Upon breezing through the CD only three songs really stuck out to me, apart from "Ignorance," the first single that has plagued Radio 104.5. The three highlights of the album are surprisingly the slower paced songs. When I think Paramore, I think fast-paced pop punk and I visualize tween-led faux mosh pits. Instead, these songs make me think of actually listening to their lyrics and I visualize tweens with cell phones waving in the air in place of the badass lighter effect.
With these three songs, lead singer Hayley Williams stretches her vocals and reminds fans that underneath it all, she has a gorgeous voice. Plus, the slower songs explore a musically-matured side of the band as a whole. Check out "The Only Exception," "Misguided Ghosts" and "All I Wanted" if you don’t believe me.
As far as the other songs on the album go, it’s your typical Paramore pop-punk. The first single is catchy, but doesn’t have much sticking power. The second single off the album, "Brick by Boring Brick" features a clap along at the close of the song, which is practically a signature for the band.
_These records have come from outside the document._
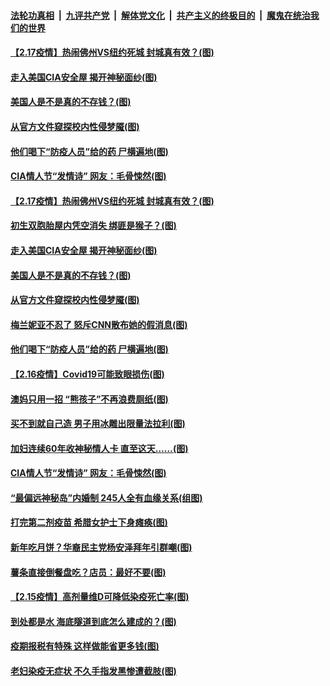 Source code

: ####  [法轮功真相](../../../../basic/blob/master/README.md?t=02181001) &nbsp;|&nbsp; [九评共产党](../../../../9ping.md/blob/master/README.md?t=02181001) &nbsp;|&nbsp; [解体党文化](../../../../jtdwh.md/blob/master/README.md?t=02181001)  &nbsp;|&nbsp; [共产主义的终极目的](../../../../gczydzjmd.md/blob/master/README.md?t=02181001) &nbsp;|&nbsp; [魔鬼在统治我们的世界](../../../../mgztzwmdsj.md/blob/master/README.md?t=02181001) 

#### [【2.17疫情】热闹佛州VS纽约死城 封城真有效？(图)](../pages/p3/962857.md?t=02181001) 

#### [走入美国CIA安全屋 揭开神秘面纱(图)](../pages/p3/962850.md?t=02181001) 

#### [美国人是不是真的不存钱？(图)](../pages/p3/962632.md?t=02181001) 

#### [从官方文件窥探校内性侵梦魇(图)](../pages/p3/962782.md?t=02181001) 

#### [他们喝下“防疫人员”给的药 尸横遍地(图)](../pages/p3/962744.md?t=02181001) 

#### [CIA情人节“发情诗” 网友：毛骨悚然(图)](../pages/p3/962711.md?t=02181001) 

#### [【2.17疫情】热闹佛州VS纽约死城 封城真有效？(图)](../pages/p3/962857.md?t=02181001) 

#### [初生双胞胎屋内凭空消失 绑匪是猴子？(图)](../pages/p3/962855.md?t=02181001) 

#### [走入美国CIA安全屋 揭开神秘面纱(图)](../pages/p3/962850.md?t=02181001) 

#### [美国人是不是真的不存钱？(图)](../pages/p3/962632.md?t=02181001) 

#### [从官方文件窥探校内性侵梦魇(图)](../pages/p3/962782.md?t=02181001) 

#### [梅兰妮亚不忍了 怒斥CNN散布她的假消息(图)](../pages/p3/962816.md?t=02181001) 

#### [他们喝下“防疫人员”给的药 尸横遍地(图)](../pages/p3/962744.md?t=02181001) 

#### [【2.16疫情】Covid19可能致眼损伤(图)](../pages/p3/962757.md?t=02181001) 

#### [澳妈只用一招 “熊孩子”不再浪费厕纸(图)](../pages/p3/962756.md?t=02181001) 

#### [买不到就自己造 男子用冰雕出限量法拉利(图)](../pages/p3/962748.md?t=02181001) 

#### [加妇连续60年收神秘情人卡 直至这天……(图)](../pages/p3/962721.md?t=02181001) 

#### [CIA情人节“发情诗” 网友：毛骨悚然(图)](../pages/p3/962711.md?t=02181001) 

#### [“最偏远神秘岛”内婚制 245人全有血缘关系(组图)](../pages/p3/962595.md?t=02181001) 

#### [打完第二剂疫苗 希腊女护士下身瘫痪(图)](../pages/p3/962672.md?t=02181001) 

#### [新年吃月饼？华裔民主党杨安泽拜年引群嘲(图)](../pages/p3/962643.md?t=02181001) 

#### [薯条直接倒餐盘吃？店员：最好不要(图)](../pages/p3/962628.md?t=02181001) 

#### [【2.15疫情】高剂量维D可降低染疫死亡率(图)](../pages/p3/962623.md?t=02181001) 

#### [到处都是水 海底隧道到底怎么建成的？(图)](../pages/p3/962511.md?t=02181001) 

#### [疫期报税有特殊 这样做能省更多钱(图)](../pages/p3/962617.md?t=02181001) 

#### [老妇染疫无症状 不久手指发黑惨遭截肢(图)](../pages/p3/962614.md?t=02181001)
A surprise, however, was that one of the track’s choruses threatens that “next time you point a finger I might have to bend it back/or break it break it off.” Yikes! Hayley and the boys are gonna pull out a can of whoop ass!
Oh, and just in case you are one of those "obsessed with Twilight" people (I think they are calling themselves ‘Twi-hards’ now or something equally weird), know that Paramore’s single for the movie is NOT on this CD. I repeat, NOT on this CD.
Overall feeling on Brand New Eyes? Not terrible. Not the band’s best work, either. I still say that Riot! is Paramore’s best full length, but then again, that was released in 2007 when I was probably still on that bandwagon with all the tweens and their cell phone “lighters.”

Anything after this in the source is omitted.